2010 年代に入り、様々な企業で注目されるようになったのがユーザーエクスペリエンスデザインである。ユーザーエクスペリエンスとは、「サービスや製品を使用する際の、ユーザーの印象や体験」であり、それをデザインするということは、その際に感じる「嬉しさ」「好ましさ」「次も使ってみたいという気持ち」などを向上させるにはどうするか、ということだ。

ユーザーエクスペリエンスは、与えられた条件によって異なる評価結果を生むことも理解できるだろう。例えば、遊園地のサービスを考えてみると良い。

招待されて無料で遊園地に来たのか/それとも割引もない正規料金を支払って遊びに来たのか、初めて来たのか/ 3 回目なのか、友達と来たのか/恋人と来たのか、などでもユーザーが感じる満足度は違う。

より具体的なユーザー像(ペルソナ=図1 参照)を定めて、ユーザーがどのような行動をし、どのように感じ・考えるのか、それを改善しようとするとどうすれば良いのかをまとめていく(カスタマージャーニーマップ=図2 参照)。

図1 ペルソナ記述例

基本的にはこのような作業を繰り返し改善していくことで、より良いサービスや製品はどのようなものか、を考えていくことになる。
サービスや製品をどのようなものにしていくかを考える主体は、あくまでもそれらを提供する企業であるが、この過程で社内外のビジネス、ICT、デザイン、調査、等の専門家が関わることにより、より魅力的な改善策を作り上げることもできる。

図2 カスタマージャーニーマップの記述例

見えるようにする、訴求力を上げる、理解してもらえるようにする

ひと昔前であれば、提案といえば、文字・図・絵・写真の組み合わせで
スライド化し、説明したい内容を上司や顧客に説明していた。

現在は、ICT が以前よりも活用できるようになり、ムービー、R(Virtual
Reality:仮想現実)/ AR(Augmented Reality:拡張現実)などを活用した説明により、想定しているユーザー行動が視覚的に表現され、関係者の認識相違の解消や上司・顧客への訴求力向上が図れるようになってきている。

他者の協力を得て、より良い策を練る

この数年は、ユーザー志向で考え、早くユーザーにとって価値のあるサービス・製品を提供するために他社との協業・連携を行う「オープンイノベーション」に積極的に取り組む企業も多い。

特にスタートアップ企業は、俊敏さを強みとして得意技術・サービスに注力した取組みを進めているため、新たなサービス・製品を生み出すにはとても良いパートナーとなってくれることが期待される。

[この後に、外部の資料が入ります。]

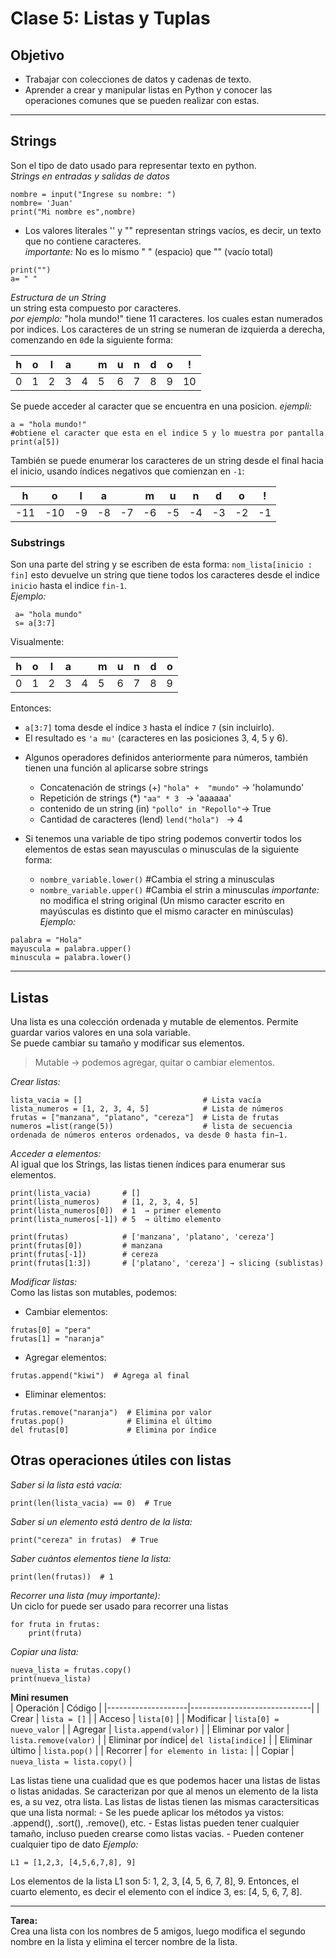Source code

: # Clase 5: Listas y Tuplas

## Objetivo

- Trabajar con colecciones de datos y cadenas de texto. 
- Aprender a crear y manipular listas en Python y conocer las operaciones comunes que se pueden realizar con estas.

---

## Strings

Son el tipo de dato usado para representar texto en python.  
*Strings en entradas y salidas de datos*
```
nombre = input("Ingrese su nombre: ")
nombre= 'Juan'
print("Mi nombre es",nombre)
```
* Los valores literales '' y "" representan strings vacíos, es decir, un texto que no contiene caracteres.   
*importante:* No es lo mismo " " (espacio) que "" (vacío total)  
```
print("")
a= " "
```
*Estructura de un String*  
un string esta compuesto por caracteres.  
*por ejemplo:* "hola mundo!" tiene 11 caracteres. 
los cuales estan numerados por indices. Los caracteres de un string se numeran de izquierda a derecha, comenzando en `0`de la siguiente forma:  

| h | o | l | a |   | m | u | n | d | o | ! |
|---|---|---|---|---|---|---|---|---|---|---|
| 0 | 1 | 2 | 3 | 4 | 5 | 6 | 7 | 8 | 9 |10 |

Se puede acceder al caracter que se encuentra en una posicion.
*ejempli:*
```
a = "hola mundo!"
#obtiene el caracter que esta en el indice 5 y lo muestra por pantalla
print(a[5])
```  

También se puede enumerar los caracteres de un string desde el final hacia el inicio, usando índices negativos que comienzan en `-1`:

| h  | o  | l  | a  |   | m  | u  | n  | d  | o  | !  |
|----|----|----|----|---|----|----|----|----|----|----|
| -11| -10| -9 | -8 | -7| -6 | -5 | -4 | -3 | -2 | -1 |

### Substrings 
Son una parte del string y se escriben de esta forma: ```nom_lista[inicio : fin]```
esto devuelve un string que tiene todos los caracteres desde el indice ```inicio``` hasta el indice ```fin-1```.  
*Ejemplo:*   
```
 a= "hola mundo"
 s= a[3:7]
```  
Visualmente:

| h | o | l | a |   | m | u | n | d | o |
|---|---|---|---|---|---|---|---|---|---|
| 0 | 1 | 2 | 3 | 4 | 5 | 6 | 7 | 8 | 9 |

Entonces:

- `a[3:7]` toma desde el índice `3` hasta el índice `7` (sin incluirlo).
- El resultado es `'a mu'` (caracteres en las posiciones 3, 4, 5 y 6).


* Algunos operadores definidos anteriormente para números, también tienen una función al aplicarse sobre strings
    - Concatenación de strings (+)  ```"hola" +  "mundo"```   → 'holamundo'
    - Repetición de strings (*)     ```"aa" * 3 ```           → 'aaaaaa'
    - contenido de un string (in)   ```"pollo" in "Repollo"```→ True
    - Cantidad de caracteres (lend) ```lend("hola") ```       → 4



* Si tenemos una variable de tipo string  podemos convertir todos los elementos de estas sean mayusculas o minusculas de la siguiente forma:  
    - ```nombre_variable.lower()```   #Cambia el string a minusculas
    - ```nombre_variable.upper()```   #Cambia el strin a minusculas
*importante:* no modifica el string original
(Un mismo caracter escrito en mayúsculas es distinto que el mismo caracter en minúsculas)
*Ejemplo:*
``` 
palabra = "Hola"
mayuscula = palabra.upper()
minuscula = palabra.lower()
```  


---

## Listas

Una lista es una colección ordenada y mutable de elementos. Permite guardar varios valores en una sola variable.  
Se puede cambiar su tamaño y modificar sus elementos.   
> Mutable → podemos agregar, quitar o cambiar elementos. 

*Crear listas:*    
```
lista_vacia = []                           # Lista vacía
lista_numeros = [1, 2, 3, 4, 5]            # Lista de números
frutas = ["manzana", "platano", "cereza"]  # Lista de frutas   
numeros =list(range(5))                    # lista de secuencia ordenada de números enteros ordenados, va desde 0 hasta fin−1.
``` 

*Acceder a elementos:*  
Al igual que los Strings, las listas tienen índices para enumerar sus elementos.

```
print(lista_vacia)       # []
print(lista_numeros)     # [1, 2, 3, 4, 5]
print(lista_numeros[0])  # 1  → primer elemento
print(lista_numeros[-1]) # 5  → último elemento

print(frutas)            # ['manzana', 'platano', 'cereza']
print(frutas[0])         # manzana
print(frutas[-1])        # cereza
print(frutas[1:3])       # ['platano', 'cereza'] → slicing (sublistas)
```

*Modificar listas:*  
Como las listas son mutables, podemos:

- Cambiar elementos:  
```
frutas[0] = "pera"
frutas[1] = "naranja"
```  
- Agregar elementos:  
```  
frutas.append("kiwi")  # Agrega al final
```
- Eliminar elementos:   
```  
frutas.remove("naranja")  # Elimina por valor
frutas.pop()              # Elimina el último
del frutas[0]             # Elimina por índice
```

## Otras operaciones útiles con listas

*Saber si la lista está vacía:*  
```
print(len(lista_vacia) == 0)  # True
```  
*Saber si un elemento está dentro de la lista:*  
```
print("cereza" in frutas)  # True
```  
*Saber cuántos elementos tiene la lista:*  
```
print(len(frutas))  # 1
```  
*Recorrer una lista (muy importante):*    
Un ciclo for puede ser usado para recorrer una listas
```
for fruta in frutas:
    print(fruta)
```  
*Copiar una lista:*  
```
nueva_lista = frutas.copy()
print(nueva_lista)
```

**Mini resumen**  
| Operación         | Código                        |
|--------------------|------------------------------|
| Crear              | `lista = []`                 |
| Acceso             | `lista[0]`                   |
| Modificar          | `lista[0] = nuevo_valor`     |
| Agregar            | `lista.append(valor)`        |
| Eliminar por valor | `lista.remove(valor)`        |
| Eliminar por índice| `del lista[indice]`          |
| Eliminar último    | `lista.pop()`                |
| Recorrer           | `for elemento in lista:`     |
| Copiar             | `nueva_lista = lista.copy()` |


Las listas tiene una cualidad que es que podemos hacer una listas de listas o listas anidadas. Se caracterizan por que al menos un elemento de la lista es, a su vez, otra lista. 
Las listas de listas tienen las mismas caractersiticas que una lista normal:
    - Se les puede aplicar los métodos ya vistos: .append(), .sort(), .remove(), etc.
    - Estas listas pueden tener cualquier tamaño, incluso pueden crearse como listas vacias.
    - Pueden contener cualquier tipo de dato
*Ejemplo:*  
```
L1 = [1,2,3, [4,5,6,7,8], 9]
```   
Los elementos de la lista L1 son 5: 1, 2, 3, [4, 5, 6, 7, 8], 9.
Entonces, el cuarto elemento, es decir el elemento con el índice 3, es: [4, 5, 6, 7, 8].

---

**Tarea:**   
Crea una lista con los nombres de 5 amigos, luego modifica el segundo nombre en la lista y elimina el tercer nombre de la lista.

また、グローバルへの展開が視野に入る企業では、日本以外での知恵、技術、サービスも大いに参考にすべきだろう。欧州での取り組みはさることながら、中国・APACでの先進的な取り組みも参考になると思う。

作り育てる

前述までの作業等を経て、実際に「使いものになるサービス・製品が果たしてできるのか」を確かめる段階となる。

「デジタル」の時代であり、求められるものが短期間で変化するの当たり前という認識のもとでのシステム・サービス開発が求められるため、アジャイル手法での開発を行うことが重要だ。

試す

システム・サービスの確認すべき部分が完成すると、狙った改善が図れているかを試す段階になる。

例えば、店舗網を持つ企業の場合は、実験店舗を設定し、店舗とシステム・サービスを組み合わせたフィールドテストを実施、あるいは仮想的な実験店舗環境を構築したうえでのテストを実施する。

このテストには、できるだけ対象となるユーザーに近い属性の人に協力してもらい、ユーザーエクスペリエンスを評価することになる。

ユーザーからの評価は、以前からマーケティングで行われているグループインタビュー、アンケートのほか、ICT を活用した客観情報・事実情報(SNS、生体情報等)を取得し、より精度の高い分析評価を行おうとする企業も現れている。

集約してさらに環境変化に合わせる動き

 ここまで書いてきたデザインに関するアクションを、一企業が実施するのはなかなか難しいものだ。

 このため、大手コンサルティングファームや大手情報サービス事業者が、ラボやスタジオといった施設を開設し、そこでのアイディア創出、プランニング、実装、検証、協業などを演出する動きがこの数年活発となっている。

 また、大手企業では自ら新たな事業を創り出そうとする動きを推進している企業もあり、これから様々な形態の協業が生まれ、より魅力的なサービスや製品が生み出されていくことになるだろう。